Dynamic Programming

So everyone who ever lived and learned algorithms, at some point in their journey, excitedly typed out a “how dynamic programming works” blog post. Ladies and Gentleman, this is not it. Instead, this is simply just some fun with python and proving to myself that this dynamic programming stuff is cool and useful. If you are looking for a how to on dynamic programming, I would totally recommend The Algorithm Design Manual!

Cover of The Algorithm Design Manual
I am working through this book in preparation for job interviews and really love the style and content of this book – as I still work through parts of the bible (CLRS), I find this book a sort of “abridged” version more or less perfect for someone interested in learning more than you can ever learn grinding away on LeetCode, but still not too off in theory land.
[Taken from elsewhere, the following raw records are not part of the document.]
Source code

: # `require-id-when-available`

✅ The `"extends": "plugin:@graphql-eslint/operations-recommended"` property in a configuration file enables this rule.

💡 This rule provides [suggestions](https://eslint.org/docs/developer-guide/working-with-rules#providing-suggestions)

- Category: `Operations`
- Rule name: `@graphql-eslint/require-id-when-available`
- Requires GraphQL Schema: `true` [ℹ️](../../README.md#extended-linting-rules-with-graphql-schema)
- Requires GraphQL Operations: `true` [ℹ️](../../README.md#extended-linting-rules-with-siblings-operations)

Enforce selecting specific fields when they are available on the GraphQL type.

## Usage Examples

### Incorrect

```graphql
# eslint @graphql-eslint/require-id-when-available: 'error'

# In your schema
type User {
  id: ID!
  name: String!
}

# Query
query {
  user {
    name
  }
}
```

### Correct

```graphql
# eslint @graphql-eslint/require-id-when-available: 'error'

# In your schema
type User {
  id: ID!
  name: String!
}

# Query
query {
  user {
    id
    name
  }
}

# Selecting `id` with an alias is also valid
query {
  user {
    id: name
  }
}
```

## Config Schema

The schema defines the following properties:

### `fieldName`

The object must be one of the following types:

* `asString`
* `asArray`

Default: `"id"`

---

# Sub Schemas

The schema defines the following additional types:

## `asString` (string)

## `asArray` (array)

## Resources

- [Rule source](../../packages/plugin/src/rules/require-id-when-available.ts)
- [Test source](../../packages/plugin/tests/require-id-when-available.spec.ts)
Fibonacci and Dynamic Programming

This is the dynamic programming example everyone uses… it has almost been beaten to death imo. However, it honestlt took me a few times to really “get it”, to understand what is really going on here and how it relates to the concept of dynamic programming as a whole. To solidfy my understanding of how fibonacci can be sped up with dynamic programming, I coded up four solutions, from worst to best.

Solution 1: Recursion

You’re typical solution that overflows the stack and runs slow.

def fib(n):
    if n < 2:
        return n

return fib(n-1) + fib(n-2)

Solution 2: Recursion and Memoization

The optimized solution that still overflows the stack.

def fib(n):
    if n in seen:
        return seen[n]

    seen[n-1], seen[n-2] = fib(n-1), fib(n-2)
    return seen[n-1] + seen[n-2]

Solution 3: Iteration and Linear Space Memoization

The optimized, stack friendly solution most people are happy with.

def fib(n):
    dp = [0] * (n+1)
    dp[1] = 1

    for i in range(2,n+1):
        dp[i] = dp[i-1] + dp[i-2]

    return dp[n]

Solution 4: Iteration and Constant Space Memoization

The best, A+ solution.

def bestFib(n):
    l, ll = 0, 1

    for i in range(2, n+1):
        l, ll = ll, ll + l

    return ll

So how do these all compare (using an input of 40)?

Solution 1: 300,000,000+ function calls Solution 2: 81 function calls Solution 3: 4 function calls Solution 4: 4 function calls

Don’t believe me?!? See below!

Comparison of profiling of algorithms

And what is the damage done by using 3 instead of 4?

Jumping into some profiling fun, I installed the guppy library. In doing so, I was able to see the size of the heaps of each respective algorithm after it terminated. It turns out, on sufficiently large data sets, it is incredibly substantial (obvious I know). For example, I saw a 100x difference in memory usage, which resulted in a 10x slow down from 3 to 4 with a large n value. Pretty crazy (yet totally expected…)!